Jordan lui sourit. Il ne pouvait pas faire autrement, surtout après cette entrée surprenante.

-J'écris des trucs.

Elle avait dans les yeux toute l'innocence dont peuvent faire preuve les enfants à cet âge. De l'innocence oui, mais pas de naïveté.

-Tu écris des histoires?

Jordan la prit sur ses genoux, la mettant face à l'écran.

-Des toutes petites histoires...

La petite regardait l'écran, les sourcils froncés. Elle était à l'âge où l'on apprend à lire et elle se débrouillait déjà pas mal.

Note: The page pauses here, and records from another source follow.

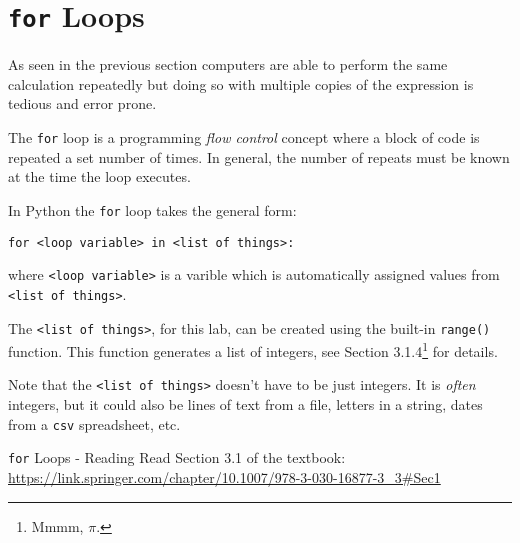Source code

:\documentclass{lab}
\begin{document}
\pagebreak

\section{\texttt{for} Loops}

As seen in the previous section computers are able to perform the same calculation repeatedly but doing so with multiple copies of the expression is tedious and error prone.

The \texttt{for} loop is a programming \textit{flow control} concept where a block of code is repeated a set number of times. In general, the number of repeats must be known at the time the loop executes.

In Python the \texttt{for} loop takes the general form:

\texttt{for <loop variable> in <list of things>:}

where \texttt{<loop variable>} is a varible which is automatically assigned values from \texttt{<list of things>}.

The \texttt{<list of things>}, for this lab, can be created using the built-in \texttt{range()} function. This function generates a list of integers, see Section 3.1.4\footnote{Mmmm, $\pi$.} for details.

Note that the \texttt{<list of things>} doesn't have to be just integers. It is \textit{often} integers, but it could also be lines of text from a file, letters in a string, dates from a \texttt{csv} spreadsheet, etc.

\begin{task}{\texttt{for} Loops - Reading}{}
Read Section 3.1 of the textbook: \url{https://link.springer.com/chapter/10.1007/978-3-030-16877-3_3#Sec1}
\end{task}
\end{document}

Mais, pas de chance pour elle, tout était en anglais.

Jordan avait écrit une bonne douzaine de chansons maintenant, ainsi qu'une bonne partie d'une nouvelle dont il ne savait pas encore s'il trouverait une fin assez forte. Cela faisait deux jours seulement que les vacances avaient commencé. La musique aidant, de Pink Floyd à David Bowie en passant les Doors et Led Zeppelin, Jordan trouvait que le temps passait à une vitesse supportable.

Finalement, l'air perplexe, Sharon abandonna et se tordit le cou pour chercher le regard de son frère.

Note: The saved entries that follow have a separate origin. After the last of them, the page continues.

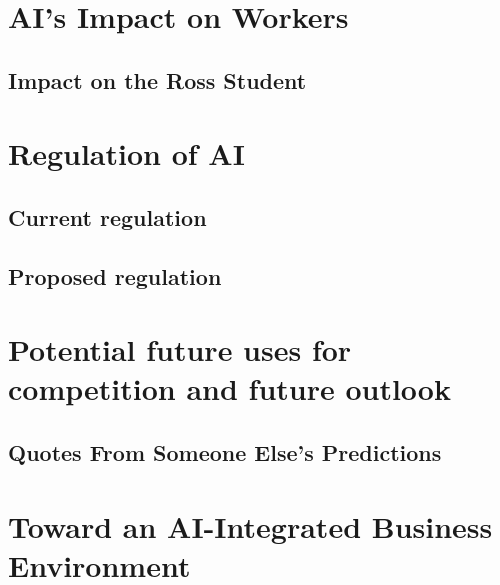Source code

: \documentclass[
]{book}
\begin{document}
\hypertarget{ais-impact-on-workers}{%
\chapter{AI's Impact on Workers}\label{ais-impact-on-workers}}

\hypertarget{impact-on-the-ross-student}{%
\section{Impact on the Ross Student}\label{impact-on-the-ross-student}}

\hypertarget{regulation-of-ai}{%
\chapter{Regulation of AI}\label{regulation-of-ai}}

\hypertarget{current-regulation}{%
\section{Current regulation}\label{current-regulation}}

\hypertarget{proposed-regulation}{%
\section{Proposed regulation}\label{proposed-regulation}}

\hypertarget{potential-future-uses-for-competition-and-future-outlook}{%
\chapter{Potential future uses for competition and future outlook}\label{potential-future-uses-for-competition-and-future-outlook}}

\hypertarget{quotes-from-someone-elses-predictions}{%
\section{Quotes From Someone Else's Predictions}\label{quotes-from-someone-elses-predictions}}

\hypertarget{toward-an-ai-integrated-business-environment}{%
\chapter{Toward an AI-Integrated Business Environment}\label{toward-an-ai-integrated-business-environment}}
\end{document}
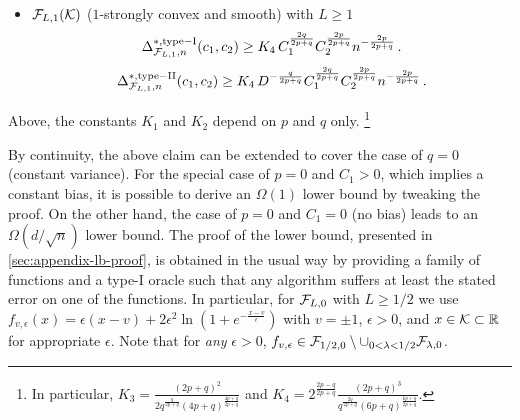 \begin{theorem}
\begin{itemize}
\item
${\mathcal{F}_{L,1}(\mathcal{K})}$ ($1$-strongly convex and smooth) with $L\ge 1$
\[
\Delta_{\F_{L,1}, n}^{*, \mathrm{type-I}}(c_1,c_2) \ge K_4 \,  C_1^{\frac{2q}{2p+q}} C_2^{\frac{2p}{2p+q}} n^{-\frac{2p}{2p+q}}\,. %
\]
\[
\Delta_{\F_{L,1}, n}^{*, \mathrm{type-II}}(c_1,c_2) \ge K_4 \,  D^{-\frac{q}{2p+q}}C_1^{\frac{2q}{2p+q}} C_2^{\frac{2p}{2p+q}} n^{-\frac{2p}{2p+q}}\,. %
\]
\end{itemize}
Above,
the constants $K_1$ and $K_2$ depend on $p$ and $q$ only.%
\footnote{
In particular,
$K_3= \frac{\left(2p+q\right)^2}{2q^{\frac{q}{2p+q}}\left(4p+q\right)^{\frac{4p+q}{2p+q}}}$
and
$K_4= 2^{\frac{2p-q}{2p+q}} \frac{(2p+q)^3}{q^{\frac{2q}{2p+q}}(6p+q)^{\frac{6p+q}{2p+q}}}$.}
\end{theorem}

By continuity, the above claim can be extended to cover the case of $q=0$ (constant variance). 
For the special case of $p=0$ and $C_1>0$, which implies a constant bias, it is possible to derive an $\Omega(1)$ lower bound by tweaking the proof. On the other hand, the case of $p=0$ and $C_1=0$ (no bias) leads to an $\Omega(d/\sqrt{n})$ lower bound. The proof of the lower bound, presented in \cref{sec:appendix-lb-proof}, is obtained in the usual way by providing a family of functions and a type-I oracle such that any algorithm suffers at least the stated error on one of the functions. In particular, for $\mathcal{F}_{L,0}$ with $L\ge 1/2$ we use
$f_{v,\epsilon}(x)=\epsilon\left( x-v\right)+2\epsilon^2 \ln\left(1+e^{-\frac{x-v}{\epsilon}}  \right)$ with $v=\pm 1$, $\epsilon>0$, and $x \in \mathcal{K} \subset \mathbb{R}$ for appropriate $\epsilon$. Note that for \emph{any} $\epsilon>0$, $f_{v,\epsilon}\in \mathcal{F}_{1/2,0}\setminus \cup_{0<\lambda<1/2} \mathcal{F}_{\lambda,0}$.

-Et c'est beau comme histoires? Parce que moi je comprends rien hein!

Ça y est, elle avait même réussi à le faire rire. Elle était vraiment trop forte.

-Non, pas vraiment...

Il regarda le titre de la dernière chanson: "I'm Falling Down"... Ca voulait tout dire... Sharon essayait de se retourner pour faire face à Jordan. Il recula un peu sa chaise pour qu'elle puisse le faire plus aisément. Quelque chose brillait dans les yeux de l'enfant.

-Papy m'a dit un secret...

Jordan devint d'un seul coup plus froid... Non, les contes de papy, ce n'était pas une bonne idée... Mais Sharon avait l'air d'avoir tellement envie de la raconter cette histoire, Jordan pouvait-il vraiment l'en empêcher?

-Ah ouais?

-Il m'a dit que, dans la forêt, près d'un ruisseau, on pouvait parfois voir une sirène qui joue de la harpe. Et même que quand tu l'écoutes, tu te sens heureux.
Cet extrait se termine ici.